The lawsuit alleges SNAP "routinely accepts financial kickbacks from attorneys" in the form of donations in exchange for directing potential clients to those lawyers.

Blaine denied the allegations and said the lawsuit was the latest in a long line of efforts to silence SNAP, whose sometimes confrontational nature, including sidewalk news conferences in front of churches and Catholic administrative offices, has angered church leaders and supporters.

"Since the beginning of SNAP, we have been fighting people trying to discredit us and attribute ulterior motives to our work," Blaine said. "This is nothing new."

SNAP's work gained momentum after The Boston Globe's 2002 series of stories on pedophile priests. Today, SNAP has more than 25,000 members around the world, including many victims of clergy sexual abuse.

The Vatican has acknowledged the abuse and taken steps to eliminate it, and the U.S. church has paid out more than $3 billion to victims. Last year, Pope Francis said any bishop who moves a suspected pedophile priest from one parish to another should resign, calling clerical abuse "a monstrosity."
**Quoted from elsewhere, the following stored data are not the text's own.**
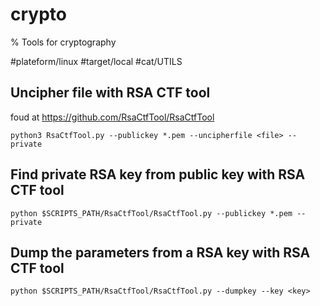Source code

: # crypto

% Tools for cryptography

#plateform/linux #target/local #cat/UTILS

## Uncipher file with RSA CTF tool
foud at https://github.com/RsaCtfTool/RsaCtfTool
```
python3 RsaCtfTool.py --publickey *.pem --uncipherfile <file> --private
```

## Find private RSA key from public key with RSA CTF tool
```
python $SCRIPTS_PATH/RsaCtfTool/RsaCtfTool.py --publickey *.pem --private
```

## Dump the parameters from a RSA key with RSA CTF tool
```
python $SCRIPTS_PATH/RsaCtfTool/RsaCtfTool.py --dumpkey --key <key>
```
Yet, the scandal continues to flare up. In 2015, Archbishop John Nienstedt of St. Paul-Minneapolis resigned amid accusations that he mishandled abuse cases and committed sexual misconduct himself. He denied wrongdoing.

Dorris said SNAP has become a vital support group for victims of abuse in other institutions -- scouting, schools, athletics.

Blaine, Clohessy and Dorris all have said they were abused as youths. Dorris, 69, said it was misconduct she witnessed while working as a gym teacher at a St. Louis parish in the early 1990s that led to her involvement in SNAP. She said she saw a pastor inappropriately touching a girl.

"Like a good Catholic I thought if I went to my pastor he'd be removed," she said. "But nothing was done."

She learned about SNAP and reached out to Clohessy. "That was the first time anybody really tried to help me get that priest away from kids," Dorris said.

It didn't work -- the priest remains active, Dorris said.